Source texts of formatted documents:
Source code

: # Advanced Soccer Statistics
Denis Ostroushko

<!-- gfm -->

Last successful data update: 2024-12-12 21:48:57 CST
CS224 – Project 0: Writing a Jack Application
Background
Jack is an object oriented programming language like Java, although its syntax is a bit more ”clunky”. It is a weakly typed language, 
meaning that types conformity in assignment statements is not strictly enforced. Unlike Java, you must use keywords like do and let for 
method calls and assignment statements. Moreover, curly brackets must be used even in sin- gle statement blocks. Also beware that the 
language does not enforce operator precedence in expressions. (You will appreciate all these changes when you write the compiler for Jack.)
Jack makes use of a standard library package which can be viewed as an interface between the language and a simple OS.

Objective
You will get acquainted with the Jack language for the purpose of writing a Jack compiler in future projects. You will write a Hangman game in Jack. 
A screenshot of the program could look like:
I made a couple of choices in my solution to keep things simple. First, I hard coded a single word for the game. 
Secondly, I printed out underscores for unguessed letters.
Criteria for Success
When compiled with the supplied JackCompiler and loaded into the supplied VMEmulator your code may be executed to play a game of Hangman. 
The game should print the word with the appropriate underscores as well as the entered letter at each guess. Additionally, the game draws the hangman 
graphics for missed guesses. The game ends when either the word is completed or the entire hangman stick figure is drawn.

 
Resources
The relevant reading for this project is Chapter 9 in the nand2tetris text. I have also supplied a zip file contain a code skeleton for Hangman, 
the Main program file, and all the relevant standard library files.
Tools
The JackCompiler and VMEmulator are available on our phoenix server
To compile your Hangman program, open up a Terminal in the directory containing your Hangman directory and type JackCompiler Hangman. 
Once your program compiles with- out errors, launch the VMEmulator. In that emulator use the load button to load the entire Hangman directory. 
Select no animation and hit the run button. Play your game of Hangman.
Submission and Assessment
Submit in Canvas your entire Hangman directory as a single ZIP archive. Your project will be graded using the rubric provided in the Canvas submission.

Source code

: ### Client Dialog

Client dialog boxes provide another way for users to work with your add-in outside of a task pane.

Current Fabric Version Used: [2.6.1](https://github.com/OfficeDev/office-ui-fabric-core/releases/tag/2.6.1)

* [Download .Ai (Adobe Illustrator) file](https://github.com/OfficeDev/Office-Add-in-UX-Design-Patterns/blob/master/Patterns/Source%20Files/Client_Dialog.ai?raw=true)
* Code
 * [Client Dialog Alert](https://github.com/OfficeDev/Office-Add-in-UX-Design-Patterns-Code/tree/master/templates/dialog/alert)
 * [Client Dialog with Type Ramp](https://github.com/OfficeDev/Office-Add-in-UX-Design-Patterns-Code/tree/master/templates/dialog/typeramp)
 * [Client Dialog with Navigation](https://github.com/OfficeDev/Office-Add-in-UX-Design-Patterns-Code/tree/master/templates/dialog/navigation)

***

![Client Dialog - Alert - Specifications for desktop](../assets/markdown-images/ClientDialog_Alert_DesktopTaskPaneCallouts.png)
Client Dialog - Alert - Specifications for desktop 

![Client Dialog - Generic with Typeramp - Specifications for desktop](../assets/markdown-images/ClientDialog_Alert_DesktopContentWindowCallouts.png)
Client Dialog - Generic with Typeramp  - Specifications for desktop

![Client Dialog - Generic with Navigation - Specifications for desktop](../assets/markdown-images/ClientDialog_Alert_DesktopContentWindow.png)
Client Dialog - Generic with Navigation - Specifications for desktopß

■ **TO DO**
Tally up the lines in the data that hold the word "simple". Only the total should be given.

■ **ANSWER TO THIS TASK**
2